Let $CH = h$ we have $b^2 = h^2 + m^2$ and $a^2 = n^2 + h^2$. Proving $\dfrac mn> \dfrac ba$ is equivalent to prove $\dfrac {m^2}{n^2} > \dfrac{b^2}{a^2}$. So we should prove $\dfrac{m^2}{n^2} > \dfrac{m^2 + h^2}{n^2+h^2}$ which is not a hard task for example by using the methods provided here.

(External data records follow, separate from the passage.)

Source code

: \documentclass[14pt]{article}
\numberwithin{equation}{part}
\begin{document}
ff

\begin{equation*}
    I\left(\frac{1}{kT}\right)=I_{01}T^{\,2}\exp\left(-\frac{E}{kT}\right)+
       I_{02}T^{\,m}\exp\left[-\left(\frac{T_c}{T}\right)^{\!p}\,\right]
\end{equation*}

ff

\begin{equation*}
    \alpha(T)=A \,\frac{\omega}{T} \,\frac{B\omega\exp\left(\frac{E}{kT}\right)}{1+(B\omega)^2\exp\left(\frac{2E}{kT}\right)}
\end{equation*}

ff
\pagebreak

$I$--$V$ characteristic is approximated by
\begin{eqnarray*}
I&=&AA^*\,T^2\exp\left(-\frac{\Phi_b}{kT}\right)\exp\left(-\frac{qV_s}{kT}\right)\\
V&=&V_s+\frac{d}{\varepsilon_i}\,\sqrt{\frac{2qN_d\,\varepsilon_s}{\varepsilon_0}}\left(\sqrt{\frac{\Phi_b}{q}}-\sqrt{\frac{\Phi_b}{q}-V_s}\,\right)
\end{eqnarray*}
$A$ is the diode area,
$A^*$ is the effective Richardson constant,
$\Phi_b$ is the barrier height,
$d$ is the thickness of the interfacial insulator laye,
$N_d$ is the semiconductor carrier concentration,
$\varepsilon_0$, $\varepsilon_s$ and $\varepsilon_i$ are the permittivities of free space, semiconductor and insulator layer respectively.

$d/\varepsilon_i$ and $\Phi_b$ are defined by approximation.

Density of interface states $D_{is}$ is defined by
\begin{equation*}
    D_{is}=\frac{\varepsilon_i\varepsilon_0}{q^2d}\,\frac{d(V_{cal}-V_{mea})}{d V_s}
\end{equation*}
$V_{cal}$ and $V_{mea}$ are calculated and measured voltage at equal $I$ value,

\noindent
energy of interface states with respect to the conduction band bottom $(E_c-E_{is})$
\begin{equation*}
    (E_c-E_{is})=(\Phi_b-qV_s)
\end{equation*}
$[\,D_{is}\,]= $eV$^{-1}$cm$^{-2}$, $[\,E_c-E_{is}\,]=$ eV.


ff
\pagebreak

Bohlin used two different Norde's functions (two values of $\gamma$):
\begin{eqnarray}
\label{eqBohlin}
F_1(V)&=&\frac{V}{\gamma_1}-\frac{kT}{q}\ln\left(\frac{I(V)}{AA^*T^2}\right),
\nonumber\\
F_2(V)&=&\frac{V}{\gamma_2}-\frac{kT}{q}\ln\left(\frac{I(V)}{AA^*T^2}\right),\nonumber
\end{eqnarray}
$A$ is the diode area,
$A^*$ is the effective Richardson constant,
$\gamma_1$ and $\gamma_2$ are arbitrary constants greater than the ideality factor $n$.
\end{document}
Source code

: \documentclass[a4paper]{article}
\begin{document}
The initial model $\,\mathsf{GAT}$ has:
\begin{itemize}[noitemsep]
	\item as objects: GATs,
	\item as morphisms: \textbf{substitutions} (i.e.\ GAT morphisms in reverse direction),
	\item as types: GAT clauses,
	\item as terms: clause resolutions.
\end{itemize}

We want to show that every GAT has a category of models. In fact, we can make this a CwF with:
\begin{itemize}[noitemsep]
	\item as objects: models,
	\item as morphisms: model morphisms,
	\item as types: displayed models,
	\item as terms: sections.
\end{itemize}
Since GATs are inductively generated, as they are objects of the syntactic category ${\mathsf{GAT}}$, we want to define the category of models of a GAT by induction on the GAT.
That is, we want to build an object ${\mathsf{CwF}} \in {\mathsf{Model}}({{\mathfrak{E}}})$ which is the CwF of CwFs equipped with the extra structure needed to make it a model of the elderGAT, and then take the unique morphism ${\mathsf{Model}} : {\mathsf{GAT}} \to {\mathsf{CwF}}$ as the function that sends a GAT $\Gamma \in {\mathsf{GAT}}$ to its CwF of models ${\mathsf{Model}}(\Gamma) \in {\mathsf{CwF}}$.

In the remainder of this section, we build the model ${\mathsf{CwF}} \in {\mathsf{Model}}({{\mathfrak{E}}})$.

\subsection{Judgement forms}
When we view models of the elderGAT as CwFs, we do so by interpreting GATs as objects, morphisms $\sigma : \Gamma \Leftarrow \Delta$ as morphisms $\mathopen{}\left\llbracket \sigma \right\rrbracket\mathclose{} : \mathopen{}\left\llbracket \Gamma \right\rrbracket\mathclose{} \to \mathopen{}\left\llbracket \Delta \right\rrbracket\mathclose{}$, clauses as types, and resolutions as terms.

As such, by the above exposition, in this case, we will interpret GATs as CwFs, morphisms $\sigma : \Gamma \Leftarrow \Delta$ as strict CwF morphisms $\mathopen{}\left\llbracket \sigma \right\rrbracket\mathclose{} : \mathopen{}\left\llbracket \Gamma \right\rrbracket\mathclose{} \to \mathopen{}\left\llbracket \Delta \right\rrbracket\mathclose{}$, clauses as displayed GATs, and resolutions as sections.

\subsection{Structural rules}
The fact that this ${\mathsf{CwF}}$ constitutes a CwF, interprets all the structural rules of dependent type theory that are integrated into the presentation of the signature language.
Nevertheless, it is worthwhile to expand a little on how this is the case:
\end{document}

I'm looking for other approaches to solve this problem especially with less algebraic manipulations and more geometry involved.

Answer 1

This is equivalent $\frac{m}{b} > \frac{n}{a}$. It means you can compare angles by the base, because these are their cosines. As measure of angle rises with length of opposite side and cosine is decreasing, so left angle is smaller than right one - $b>a$ so cosine is bigger of smaller angle. CBDO

Answer 2

Using that $\alpha = \angle CAH$ and $\beta = \angle CBH$ are both acute (so the $\sin$ and $\cos$ of both angles are positive), that $\sin^{2}x + \cos^{2}x = 1$, and all side lengths are positive, we get

$$a \lt b \;\to\; \frac{h}{b} \lt \frac{h}{a} \;\to\; \sin\alpha \lt \sin\beta \;\to\; \cos\alpha \gt \cos\beta \;\to\; \frac{m}{b} \gt \frac{n}{a} \;\to\; \frac{m}{n} \gt \frac{b}{a}$$